Pourquoi est-il important d’évaluer le déficit fonctionnel permanent ?

Pour commencer, il est important de définir ce qu’est un DFP (déficit fonctionnel permanent). Pour cela, tournons-nous vers la jurisprudence de la Cour de cassation qui dans un arrêt de 2009 vient préciser les contours de cette notion. Le DFP inclut « les atteintes aux fonctions physiologiques, la perte de la qualité de vie et les troubles ressentis par la victime dans ses conditions d’existence personnelles, familiales et sociales ». Il s’agit donc d’un préjudice extrapatrimonial permanent et plus précisément d’un préjudice corporel, catégorie qui regroupe les dommages physiques, psychiques, professionnels et familiaux. S’il est important d’évaluer le DFP, c’est parce qu’il va permettre l’indemnisation de la victime de ce préjudice particulier et qu’il va servir de base de calcul des autres types de préjudices indemnisables pour la victime. Le DFP est venu remplacer l’ancienne expression « incapacité permanente partielle » ou IPP.

Que comprend le DFP ?

Le déficit fonctionnel permanent comprend à la fois le préjudice physique. Des séquelles corporelles peuvent découler d’autres préjudices. Par exemple, des préjudices patrimoniaux à l’instar des dépenses de santé, de la perte de revenus professionnels, de l’incapacité de travail ou encore de la perte de chance professionnelle. Ensuite, le déficit fonctionnel permanent comprend également une évaluation du préjudice moral qui peut découler du fait de se voir diminué, du fait du choc de perdre un membre ou la vue par exemple. Le déficit fonctionnel permanent contient également ce que l’on appelle le « pretium doloris » à savoir le prix de la souffrance endurée.

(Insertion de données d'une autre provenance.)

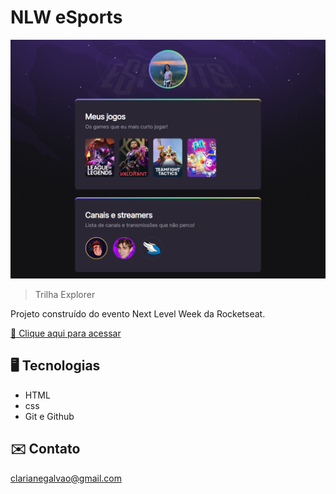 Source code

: # NLW eSports 

![preview](./.github/preview.png)

> Trilha Explorer

Projeto construído do evento Next Level Week da Rocketseat.

[🔗 Clique aqui para acessar](https://clarimoon.github.io/nlw-esports-explorer)

## 🖥️ Tecnologias

- HTML
- css 
- Git e Github

## ✉️ Contato

clarianegalvao@gmail.com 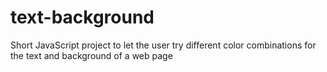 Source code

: # text-background
Short JavaScript project to let the user try different color combinations for the text and background of a web page
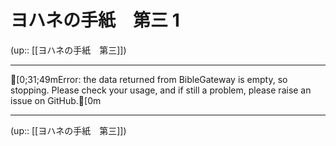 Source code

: # ヨハネの手紙　第三 1

(up:: [[ヨハネの手紙　第三]])

***
[0;31;49mError: the data returned from BibleGateway is empty, so stopping. Please check your usage, and if still a problem, please raise an issue on GitHub.[0m

***

(up:: [[ヨハネの手紙　第三]])

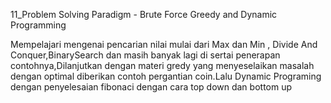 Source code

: 11_Problem Solving Paradigm - Brute Force Greedy and Dynamic Programming

Mempelajari mengenai pencarian nilai mulai dari Max dan Min , Divide And Conquer,BinarySearch dan masih banyak lagi di sertai penerapan contohnya,Dilanjutkan dengan materi gredy yang menyeselaikan masalah dengan optimal diberikan contoh pergantian coin.Lalu Dynamic Programing dengan penyelesaian fibonaci dengan cara top down dan bottom up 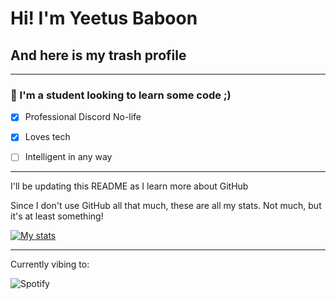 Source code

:  Hi! I'm Yeetus Baboon 
 ============= 
 ## And here is my trash profile ##
-----


### 👋 I'm a student looking to learn some code ;) ###

- [x] Professional Discord No-life

- [x] Loves tech

- [ ] Intelligent in any way  

-----

I'll be updating this README as I learn more about GitHub


Since I don't use GitHub all that much, these are all my stats. Not much, but it's at least something!


[![My stats](https://github-readme-stats.vercel.app/api?username=YeetusBaboon&show_icons=true&theme=material-palenight)](https://github.com/anuraghazra/github-readme-stats)

-----


Currently vibing to:

![Spotify](https://novatorema.vercel.app/api/spotify)





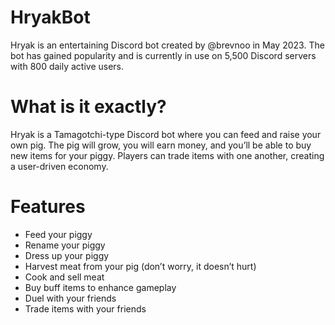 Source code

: # HryakBot

Hryak is an entertaining Discord bot created by @brevnoo in May 2023. The bot has gained popularity and is currently in use on 5,500 Discord servers with 800 daily active users.

# What is it exactly?

Hryak is a Tamagotchi-type Discord bot where you can feed and raise your own pig. The pig will grow, you will earn money, and you’ll be able to buy new items for your piggy. Players can trade items with one another, creating a user-driven economy.


# Features

- Feed your piggy
- Rename your piggy
- Dress up your piggy
- Harvest meat from your pig (don’t worry, it doesn’t hurt)
- Cook and sell meat
- Buy buff items to enhance gameplay
- Duel with your friends
- Trade items with your friends
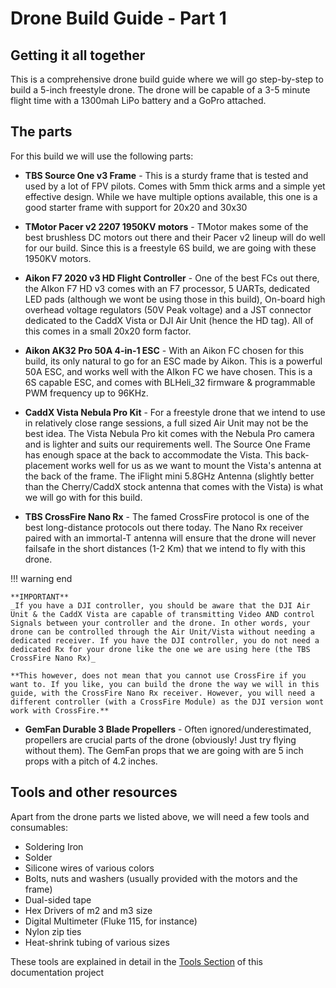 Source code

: # Drone Build Guide - Part 1

## Getting it all together

This is a comprehensive drone build guide where we will go step-by-step to build a 5-inch freestyle drone. The drone will be capable of a 3-5 minute flight time with a 1300mah LiPo battery and a GoPro attached.

## The parts

For this build we will use the following parts:

- **TBS Source One v3 Frame** - This is a sturdy frame that is tested and used by a lot of FPV pilots. Comes with 5mm thick arms and a simple yet effective design. While we have multiple options available, this one is a good starter frame with support for 20x20 and 30x30

- **TMotor Pacer v2 2207 1950KV motors** - TMotor makes some of the best brushless DC motors out there and their Pacer v2 lineup will do well for our build. Since this is a freestyle 6S build, we are going with these 1950KV motors.

- **Aikon F7 2020 v3 HD Flight Controller** - One of the best FCs out there, the AIkon F7 HD v3 comes with an F7 processor, 5 UARTs, dedicated LED pads (although we wont be using those in this build), On-board high overhead voltage regulators (50V Peak voltage) and a JST connector dedicated to the CaddX Vista or DJI Air Unit (hence the HD tag). All of this comes in a small 20x20 form factor.

- **Aikon AK32 Pro 50A 4-in-1 ESC** - With an Aikon FC chosen for this build, its only natural to go for an ESC made by Aikon. This is a powerful 50A ESC, and works well with the AIkon FC we have chosen. This is a 6S capable ESC, and comes with BLHeli_32 firmware & programmable PWM frequency up to 96KHz.

- **CaddX Vista Nebula Pro Kit** - For a freestyle drone that we intend to use in relatively close range sessions, a full sized Air Unit may not be the best idea. The Vista Nebula Pro kit comes with the Nebula Pro camera and is lighter and suits our requirements well. The Source One Frame has enough space at the back to accommodate the Vista. This back-placement works well for us as we want to mount the Vista's antenna at the back of the frame. The iFlight mini 5.8GHz Antenna (slightly better than the Cherry/CaddX stock antenna that comes with the Vista) is what we will go with for this build.

- **TBS CrossFire Nano Rx** - The famed CrossFire protocol is one of the best long-distance protocols out there today. The Nano Rx receiver paired with an immortal-T antenna will ensure that the drone will never failsafe in the short distances (1-2 Km) that we intend to fly with this drone.

!!! warning end

    **IMPORTANT**
    _If you have a DJI controller, you should be aware that the DJI Air Unit & the CaddX Vista are capable of transmitting Video AND control Signals between your controller and the drone. In other words, your drone can be controlled through the Air Unit/Vista without needing a dedicated receiver. If you have the DJI controller, you do not need a dedicated Rx for your drone like the one we are using here (the TBS CrossFire Nano Rx)_

    **This however, does not mean that you cannot use CrossFire if you want to. If you like, you can build the drone the way we will in this guide, with the CrossFire Nano Rx receiver. However, you will need a different controller (with a CrossFire Module) as the DJI version wont work with CrossFire.**

- **GemFan Durable 3 Blade Propellers** - Often ignored/underestimated, propellers are crucial parts of the drone (obviously! Just try flying without them). The GemFan props that we are going with are 5 inch props with a pitch of 4.2 inches.

## Tools and other resources

Apart from the drone parts we listed above, we will need a few tools and consumables:

- Soldering Iron
- Solder
- Silicone wires of various colors
- Bolts, nuts and washers (usually provided with the motors and the frame)
- Dual-sided tape
- Hex Drivers of m2 and m3 size
- Digital Multimeter (Fluke 115, for instance)
- Nylon zip ties
- Heat-shrink tubing of various sizes

These tools are explained in detail in the [Tools Section](../../01-introduction/tools-needed/_index.en.md) of this documentation project
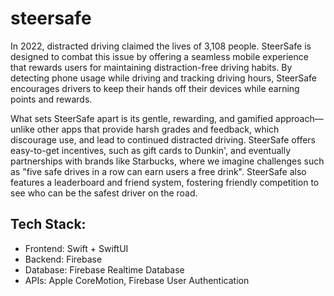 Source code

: # steersafe
In 2022, distracted driving claimed the lives of 3,108 people. SteerSafe is designed to combat this issue by offering a seamless mobile experience that rewards users for maintaining distraction-free driving habits. By detecting phone usage while driving and tracking driving hours, SteerSafe encourages drivers to keep their hands off their devices while earning points and rewards.

What sets SteerSafe apart is its gentle, rewarding, and gamified approach—unlike other apps that provide harsh grades and feedback, which discourage use, and lead to continued distracted driving. SteerSafe offers easy-to-get incentives, such as gift cards to Dunkin', and eventually partnerships with brands like Starbucks, where we imagine challenges such as "five safe drives in a row can earn users a free drink". SteerSafe also features a leaderboard and friend system, fostering friendly competition to see who can be the safest driver on the road.

## Tech Stack:
- Frontend: Swift + SwiftUI
- Backend: Firebase
- Database: Firebase Realtime Database
- APIs: Apple CoreMotion, Firebase User Authentication

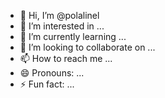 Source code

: - 👋 Hi, I’m @polalinel
- 👀 I’m interested in ...
- 🌱 I’m currently learning ...
- 💞️ I’m looking to collaborate on ...
- 📫 How to reach me ...
- 😄 Pronouns: ...
- ⚡ Fun fact: ...

<!---
polalinel/polalinel is a ✨ special ✨ repository because its `README.md` (this file) appears on your GitHub profile.
You can click the Preview link to take a look at your changes.
--->
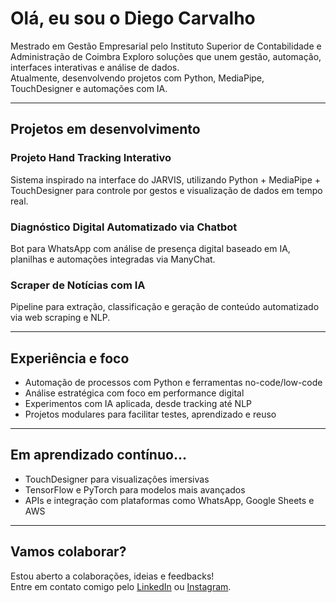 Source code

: # Olá, eu sou o Diego Carvalho

Mestrado em Gestão Empresarial pelo Instituto Superior de Contabilidade e Administração de Coimbra
Exploro soluções que unem gestão, automação, interfaces interativas e análise de dados.  
Atualmente, desenvolvendo projetos com Python, MediaPipe, TouchDesigner e automações com IA.

---

## Projetos em desenvolvimento

### Projeto Hand Tracking Interativo
Sistema inspirado na interface do JARVIS, utilizando Python + MediaPipe + TouchDesigner para controle por gestos e visualização de dados em tempo real.

### Diagnóstico Digital Automatizado via Chatbot
Bot para WhatsApp com análise de presença digital baseado em IA, planilhas e automações integradas via ManyChat.

### Scraper de Notícias com IA  
Pipeline para extração, classificação e geração de conteúdo automatizado via web scraping e NLP.

---

## Experiência e foco

- Automação de processos com Python e ferramentas no-code/low-code  
- Análise estratégica com foco em performance digital  
- Experimentos com IA aplicada, desde tracking até NLP  
- Projetos modulares para facilitar testes, aprendizado e reuso

---

## Em aprendizado contínuo...

- TouchDesigner para visualizações imersivas  
- TensorFlow e PyTorch para modelos mais avançados  
- APIs e integração com plataformas como WhatsApp, Google Sheets e AWS

---

## Vamos colaborar?

Estou aberto a colaborações, ideias e feedbacks!  
Entre em contato comigo pelo [LinkedIn](https://www.linkedin.com/in/diego-carvalho-me/) ou [Instagram](https://www.instagram.com/diegocarvalho.me).

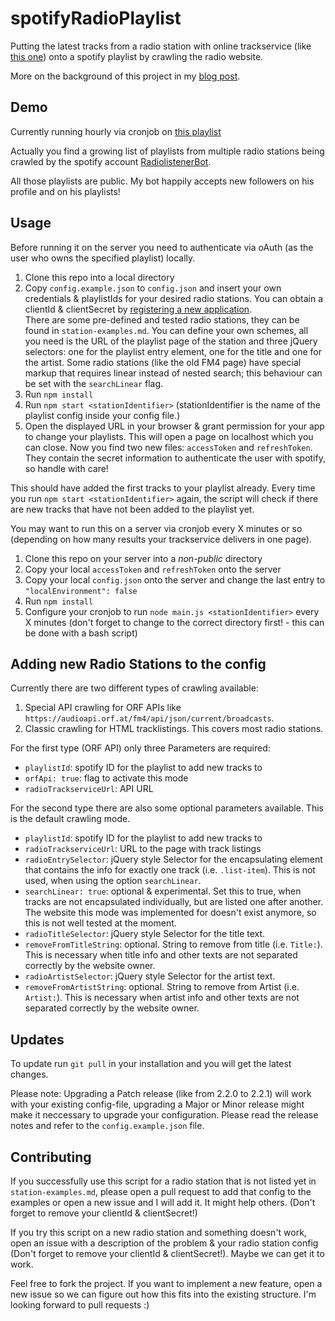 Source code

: # spotifyRadioPlaylist

Putting the latest tracks from a radio station with online trackservice (like [this one](http://www.novaplanet.com/radionova/cetaitquoicetitre/)) onto a spotify playlist by crawling the radio website.

More on the background of this project in my [blog post](http://blog.chrisrohrer.de/radio-to-spotify-playlist/).

## Demo

Currently running hourly via cronjob on [this playlist](https://play.spotify.com/user/radiolistenerbot/playlist/2G76EIk09AuL58sHI9my9V)

Actually you find a growing list of playlists from multiple radio stations being crawled by the spotify account [RadiolistenerBot](https://open.spotify.com/user/radiolistenerbot).

All those playlists are public. My bot happily accepts new followers on his profile and on his playlists!

## Usage

Before running it on the server you need to authenticate via oAuth (as the user who owns the specified playlist) locally.

1. Clone this repo into a local directory
2. Copy `config.example.json` to `config.json` and insert your own credentials & playlistIds for your desired radio stations.
You can obtain a clientId & clientSecret by [registering a new application](https://developer.spotify.com/my-applications/#!/applications).  
There are some pre-defined and tested radio stations, they can be found in `station-examples.md`. You can define your own schemes, all you need is the URL of the playlist page of the station and three jQuery selectors: one for the playlist entry element, one for the title and one for the artist. Some radio stations (like the old FM4 page) have special markup that requires linear instead of nested search; this behaviour can be set with the `searchLinear` flag.
3. Run `npm install`
4. Run `npm start <stationIdentifier>` (stationIdentifier is the name of the playlist config inside your config file.) 
5. Open the displayed URL in your browser & grant permission for your app to change your playlists. This will open a page on localhost which you can close. Now you find two new files: `accessToken` and `refreshToken`. They contain the secret information to authenticate the user with spotify, so handle with care!

This should have added the first tracks to your playlist already. Every time you run `npm start <stationIdentifier>` again, the script will check if there are new tracks that have not been added to the playlist yet.

You may want to run this on a server via cronjob every X minutes or so (depending on how many results your trackservice delivers in one page).

1. Clone this repo on your server into a _non-public_ directory
2. Copy your local `accessToken` and `refreshToken` onto the server
3. Copy your local `config.json` onto the server and change the last entry to `"localEnvironment": false`
4. Run `npm install`
5. Configure your cronjob to run `node main.js <stationIdentifier>` every X minutes (don't forget to change to the correct directory first! - this can be done with a bash script)

## Adding new Radio Stations to the config

Currently there are two different types of crawling available:

1. Special API crawling for ORF APIs like `https://audioapi.orf.at/fm4/api/json/current/broadcasts`.
2. Classic crawling for HTML tracklistings. This covers most radio stations.

For the first type (ORF API) only three Parameters are required: 
* `playlistId`: spotify ID for the playlist to add new tracks to
* `orfApi: true`: flag to activate this mode
* `radioTrackserviceUrl`: API URL

For the second type there are also some optional parameters available. This is the default crawling mode.
* `playlistId`: spotify ID for the playlist to add new tracks to
* `radioTrackserviceUrl`: URL to the page with track listings
* `radioEntrySelector`: jQuery style Selector for the encapsulating element that contains the info for exactly one track (i.e. `.list-item`). This is not used, when using the option `searchLinear`. 
* `searchLinear: true`: optional & experimental. Set this to true, when tracks are not encapsulated individually, but are listed one after another. The website this mode was implemented for doesn't exist anymore, so this is not well tested at the moment.
* `radioTitleSelector`: jQuery style Selector for the title text.
* `removeFromTitleString`: optional. String to remove from title (i.e. `Title:`). This is necessary when title info and other texts are not separated correctly by the website owner.
* `radioArtistSelector`: jQuery style Selector for the artist text.
* `removeFromArtistString`: optional. String to remove from Artist (i.e. `Artist:`). This is necessary when artist info and other texts are not separated correctly by the website owner.

## Updates

To update run `git pull` in your installation and you will get the latest changes. 

Please note: Upgrading a Patch release (like from 2.2.0 to 2.2.1) will work with your existing config-file, upgrading a Major or Minor release might make it neccessary to upgrade your configuration. Please read the release notes and refer to the `config.example.json` file.

## Contributing

If you successfully use this script for a radio station that is not listed yet in `station-examples.md`, please open a pull request to add that config to the examples or open a new issue and I will add it. It might help others. (Don't forget to remove your clientId & clientSecret!)

If you try this script on a new radio station and something doesn't work, open an issue with a description of the problem & your radio station config (Don't forget to remove your clientId & clientSecret!). Maybe we can get it to work.

Feel free to fork the project. If you want to implement a new feature, open a new issue so we can figure out how this fits into the existing structure. I'm looking forward to pull requests :)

Comment évalue-t-on le DFP ?

La détermination du montant du déficit fonctionnel permanent se fait en deux temps.

L’examen médical

La victime fait d’abord l’objet d’un examen médical minutieux avec plusieurs médecins spécialisés en fonction de l’incapacité à constater. Il y aura aussi l’examen de la part d’un psychiatre pour évaluer le préjudice moral. En fonction des différents rapports médicaux, les médecins vont établir le taux d’incapacité de la victime.

L’évaluation du montant du préjudice

Malheureusement, l’évaluation du montant de l’indemnisation du préjudice n’est pas une opération évidente. Sur internet, on peut trouver des barèmes de calcul de la DFP. C’est le cas des sites web de différentes cours d’appel françaises. Néanmoins, il est impossible pour la victime d’évaluer elle-même son préjudice, car très souvent, la plupart des compagnies d’assurance utilisent leurs propres barèmes et leurs propres indices. C’est pour cette raison qu’il est recommandé en cas de préjudice corporel lié à un accident de la route, à un accident de travail ou à un accident de la vie, de faire appel à l’assistance d’un avocat spécialiste de la question pour obtenir une juste indemnisation.